1. **Clone the Repository:**
    ```bash
    git clone https://your-repo-url.git
    cd DATAMIMIC-performance-report
    ```

2. **(Optional) Create and Activate a Virtual Environment:**
    ```bash
    python -m venv venv
    source venv/bin/activate  # On Windows: venv\Scripts\activate
    ```

3. **Install Dependencies using uv sync:**
    ```bash
    uv sync install
    ```

## Usage

The CLI entry point is defined in `app/main.py` and is exposed as the `datamimic-perf` command (as set in `pyproject.toml`).

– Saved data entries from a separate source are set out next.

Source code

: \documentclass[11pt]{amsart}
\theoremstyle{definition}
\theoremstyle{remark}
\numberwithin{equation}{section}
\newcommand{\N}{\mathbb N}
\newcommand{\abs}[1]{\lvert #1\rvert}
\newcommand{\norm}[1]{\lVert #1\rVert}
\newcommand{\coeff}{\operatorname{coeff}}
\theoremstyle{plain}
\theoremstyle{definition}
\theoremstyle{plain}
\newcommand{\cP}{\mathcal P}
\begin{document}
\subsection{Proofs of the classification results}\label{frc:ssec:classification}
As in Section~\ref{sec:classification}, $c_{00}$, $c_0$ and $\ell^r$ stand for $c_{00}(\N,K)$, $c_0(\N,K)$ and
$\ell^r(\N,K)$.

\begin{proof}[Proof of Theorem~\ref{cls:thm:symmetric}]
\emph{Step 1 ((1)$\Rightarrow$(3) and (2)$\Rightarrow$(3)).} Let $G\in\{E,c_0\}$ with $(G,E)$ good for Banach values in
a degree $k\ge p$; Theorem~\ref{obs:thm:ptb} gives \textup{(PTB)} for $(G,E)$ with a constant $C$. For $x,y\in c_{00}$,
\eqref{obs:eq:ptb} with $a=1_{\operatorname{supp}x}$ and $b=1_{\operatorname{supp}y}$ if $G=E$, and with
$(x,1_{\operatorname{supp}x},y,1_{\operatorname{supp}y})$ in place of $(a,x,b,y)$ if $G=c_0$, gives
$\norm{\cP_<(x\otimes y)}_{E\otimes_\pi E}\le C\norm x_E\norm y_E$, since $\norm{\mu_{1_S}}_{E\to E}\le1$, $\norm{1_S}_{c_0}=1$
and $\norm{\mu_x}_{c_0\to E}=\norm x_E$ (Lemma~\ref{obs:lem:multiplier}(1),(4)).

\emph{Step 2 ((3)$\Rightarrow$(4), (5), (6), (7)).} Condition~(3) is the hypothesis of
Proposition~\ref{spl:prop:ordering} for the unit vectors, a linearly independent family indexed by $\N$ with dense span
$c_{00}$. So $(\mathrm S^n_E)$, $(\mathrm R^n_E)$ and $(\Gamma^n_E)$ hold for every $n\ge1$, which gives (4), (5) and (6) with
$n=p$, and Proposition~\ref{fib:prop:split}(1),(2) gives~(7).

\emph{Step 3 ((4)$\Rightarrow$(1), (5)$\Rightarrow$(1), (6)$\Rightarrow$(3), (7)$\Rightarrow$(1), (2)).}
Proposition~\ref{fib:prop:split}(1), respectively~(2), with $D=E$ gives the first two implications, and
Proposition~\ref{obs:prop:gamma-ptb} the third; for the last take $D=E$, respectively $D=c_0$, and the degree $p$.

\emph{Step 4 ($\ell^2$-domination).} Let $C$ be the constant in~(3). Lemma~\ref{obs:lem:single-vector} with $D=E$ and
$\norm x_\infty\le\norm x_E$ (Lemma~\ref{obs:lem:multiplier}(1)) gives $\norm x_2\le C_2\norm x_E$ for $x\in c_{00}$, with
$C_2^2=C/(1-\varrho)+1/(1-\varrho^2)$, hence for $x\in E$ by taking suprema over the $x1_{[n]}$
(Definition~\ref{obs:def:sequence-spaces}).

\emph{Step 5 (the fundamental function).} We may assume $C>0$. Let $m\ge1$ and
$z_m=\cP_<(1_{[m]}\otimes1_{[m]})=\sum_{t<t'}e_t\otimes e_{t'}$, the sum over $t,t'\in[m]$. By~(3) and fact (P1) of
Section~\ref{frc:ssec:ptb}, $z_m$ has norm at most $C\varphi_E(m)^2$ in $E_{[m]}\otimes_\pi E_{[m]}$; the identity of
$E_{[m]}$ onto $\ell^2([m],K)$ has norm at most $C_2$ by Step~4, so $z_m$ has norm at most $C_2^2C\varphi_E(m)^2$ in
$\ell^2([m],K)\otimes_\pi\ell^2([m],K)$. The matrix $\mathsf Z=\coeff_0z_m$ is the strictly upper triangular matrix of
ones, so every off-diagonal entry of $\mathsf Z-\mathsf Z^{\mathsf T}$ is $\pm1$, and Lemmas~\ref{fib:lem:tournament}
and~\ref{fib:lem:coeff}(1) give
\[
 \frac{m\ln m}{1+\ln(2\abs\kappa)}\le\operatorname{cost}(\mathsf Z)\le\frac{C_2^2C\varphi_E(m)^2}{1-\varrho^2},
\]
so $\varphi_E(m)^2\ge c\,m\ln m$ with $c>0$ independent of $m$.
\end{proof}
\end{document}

### Running Performance Tests

Run performance tests using the `run` command. This command accepts several options:

- `--config`: Path to a YAML configuration file (to override default parameters).
- `--counts`: List of record counts (default: `[100000, 200000, 300000]`).
- `--exporters`: List of exporters (default: `["CSV"]`).
- `--num-processes`: List of process counts (default: `[1, 4]`).
- `--versions`: List of `DATAMIMIC-ce` versions to test (default: `["1.2.1.dev2", "1.2.2.dev23"]`).
- `--iterations`: Number of iterations per configuration (default: `1`).
- `--script`: (Optional) Specific script filename to test (e.g., `test_datetime.xml`).

**Example command:**

```bash
datamimic-perf run --config config.yaml --counts 100000 200000 300000 --exporters CSV --num-processes 1 4 --versions 1.2.1.dev2 1.2.2.dev23 --iterations 1 --script test_datetime.xml
```

This command will:
- Parse JSON result files available in the `results` directory.
- Aggregate performance metrics by version.
- Produce an HTML report with data visualizations on throughput and memory consumption.

## Project Structure

```bash
.
├── pyproject.toml # Project configuration and dependency management.
├── README.md # This file.
└── app
├── main.py # CLI entry point using Typer.
├── report_components # Modules for data processing and report generation.
│ ├── data_processor.py # Processes throughput and memory data.
│ ├── interpolation.py # Provides interpolation utility functions.
│ └── report_generator.py # Generates the consolidated HTML report.
├── scripts # XML test scripts representing various data generation tests.
│ ├── test_datetime.xml
│ ├── test_entities.xml
│ └── test_entity_file.xml
└── utils
└── performance_utils.py # Performs performance measurements and test executions.
```

## Configuration

You can override the default testing parameters using a YAML configuration file. The configuration can include:
- `counts`: List of record counts.
- `exporters`: List of exporters to use.
- `num_processes`: List of process counts.
- `iterations`: Number of test iterations.
- `versions`: List of `DATAMIMIC-ce` versions to test.

When the `--config` option is provided to the `run` command, these settings will replace the default parameters. Additionally, the `DATAMIMIC_VERSIONS` environment variable (if set) will override any version setting you pass.

## Contributing

Contributions are welcome! Please adhere to the following guidelines:
- **Do not remove or reduce existing documentation strings.** Improve them only.
- **Do not change input/output behaviors** of functions unless explicitly required.
- **Preserve the existing logic** while proposing improvements for better architecture and maintainability.
- When writing unit tests, follow Ian Cooper’s TDD approach:
  - Reuse existing unit test utilities.
  - Create new ones if needed.
- Ensure that all your changes are well tested.
- Before submitting pull requests, please run all tests to avoid breaking any functionality.

## License

This project is licensed under the MIT License. See the [LICENSE](LICENSE) file for details.